Friendship has been a topic of philosophical concern since the ancient Greeks. Aristotle wrote, "For without friends no one would choose to live, though he had all other goods." Having friends is therefore a relationship that we should value and work for. Making friends is something that young people typically do all the time. However the older one gets, the more one asks oneself, "When was the last time I met some new people?" I have a theory that it takes a specific kind of event to engender making friends on a medium sized scale. I think that friends are often made when the group goes through a traumatic, or potentially traumatic, experience. The idea that intense experiences bond people together is nothing new.
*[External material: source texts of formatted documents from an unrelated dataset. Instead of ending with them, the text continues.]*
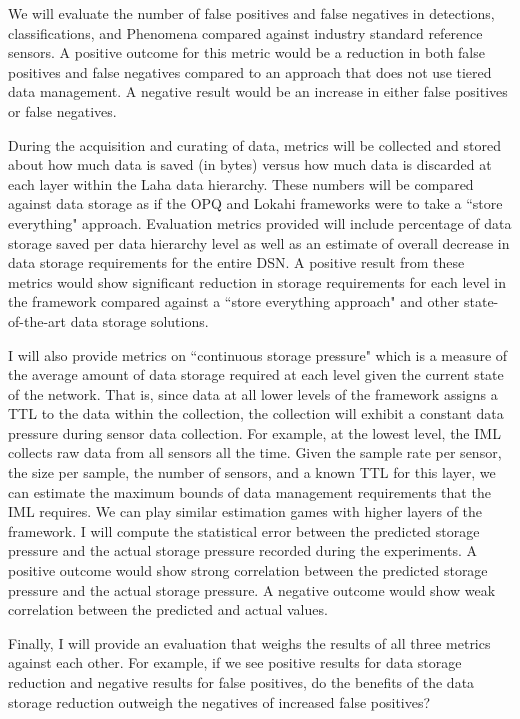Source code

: We will evaluate the number of false positives and false negatives in detections, classifications, and Phenomena compared against industry standard reference sensors. A positive outcome for this metric would be a reduction in both false positives and false negatives compared to an approach that does not use tiered data management. A negative result would be an increase in either false positives or false negatives. 

During the acquisition and curating of data, metrics will be collected and stored about how much data is saved (in bytes) versus how much data is discarded at each layer within the Laha data hierarchy. These numbers will be compared against data storage as if the OPQ and Lokahi frameworks were to take a ``store everything" approach. Evaluation metrics provided will include percentage of data storage saved per data hierarchy level as well as an estimate of overall decrease in data storage requirements for the entire DSN. A positive result from these metrics would show significant reduction in storage requirements for each level in the framework compared against a ``store everything approach" and other state-of-the-art data storage solutions.

I will also provide metrics on ``continuous storage pressure" which is a measure of the average amount of data storage required at each level given the current state of the network. That is, since data at all lower levels of the framework assigns a TTL to the data within the collection, the collection will exhibit a constant data pressure during sensor data collection. For example, at the lowest level, the IML collects raw data from all sensors all the time. Given the sample rate per sensor, the size per sample, the number of sensors, and a known TTL for this layer, we can estimate the maximum bounds of data management requirements that the IML requires. We can play similar estimation games with higher layers of the framework. I will compute the statistical error between the predicted storage pressure and the actual storage pressure recorded during the experiments. A positive outcome would show strong correlation between the predicted storage pressure and the actual storage pressure. A negative outcome would show weak correlation between the predicted and actual values.

Finally, I will provide an evaluation that weighs the results of all three metrics against each other. For example, if we see positive results for data storage reduction and negative results for false positives, do the benefits of the data storage reduction outweigh the negatives of increased false positives?

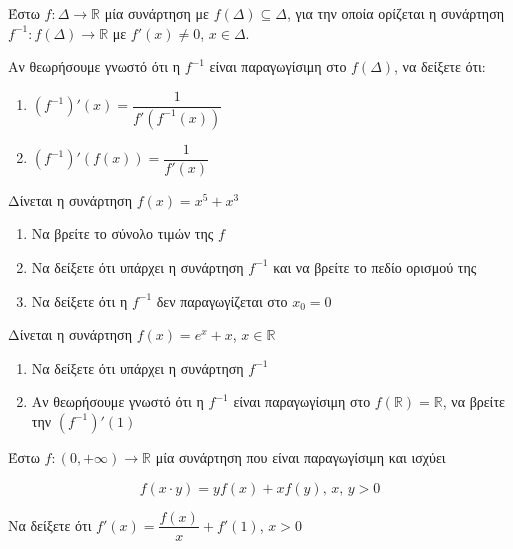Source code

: \documentclass{presentation}
\begin{document}
\begin{askisi}
  Έστω $f:Δ\to\mathbb{R}$ μία συνάρτηση με $f(Δ)\subseteq Δ$, για την οποία ορίζεται η συνάρτηση $f^{-1}:f(Δ)\to\mathbb{R}$ με $f'(x)\ne 0$, $x\in Δ$.

  Αν θεωρήσουμε γνωστό ότι η $f^{-1}$ είναι παραγωγίσιμη στο $f(Δ)$, να δείξετε ότι:
  \begin{enumerate}
    \item<1-> $(f^{-1})'(x)=\dfrac{1}{f'(f^{-1}(x))}$
    \item<2-> $(f^{-1})'(f(x))=\dfrac{1}{f'(x)}$
  \end{enumerate}

\end{askisi}

\begin{askisi}
  Δίνεται η συνάρτηση $f(x)=x^5+x^3$
  \begin{enumerate}
    \item<1-> Να βρείτε το σύνολο τιμών της $f$
    \item<2-> Να δείξετε ότι υπάρχει η συνάρτηση $f^{-1}$ και να βρείτε το πεδίο ορισμού της
    \item<3-> Να δείξετε ότι η $f^{-1}$ δεν παραγωγίζεται στο $x_0=0$
  \end{enumerate}

\end{askisi}

\begin{askisi}
  Δίνεται η συνάρτηση $f(x)=e^x+x$, $x\in\mathbb{R}$
  \begin{enumerate}
    \item<1-> Να δείξετε ότι υπάρχει η συνάρτηση $f^{-1}$
    \item<2-> Αν θεωρήσουμε γνωστό ότι η $f^{-1}$ είναι παραγωγίσιμη στο $f(\mathbb{R})=\mathbb{R}$, να βρείτε την $(f^{-1})'(1)$
  \end{enumerate}

\end{askisi}

\begin{askisi}
  Έστω $f:(0,+\infty)\to\mathbb{R}$ μία συνάρτηση που είναι παραγωγίσιμη και ισχύει

  $$f(x\cdot y)=yf(x)+xf(y) \text{, } x \text{, } y>0$$

  Να δείξετε ότι $f'(x)=\dfrac{f(x)}{x}+f'(1)$, $x>0$

\end{askisi}
\end{document}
However, I want to use this approach to contextualize why it gets harder as one gets older to make new friends. Doing so will also help, indirectly, to highlight why it becomes increasingly more difficult to find a love interest over time.

I remember growing up adding new friends to my circle each new school year. Kindergarten and freshman year of college were particularly noteworthy—sharing toys in the sandbox, or looking for keg parties. Something seems to happen after college that makes it challenging to make new friends. Is it just that people do not encounter the same amount of new people? (How could that be with the rise of social media and online "friends?" (I've touched on that before, arguing that social media counterintuitively distances people from relationships at hand.)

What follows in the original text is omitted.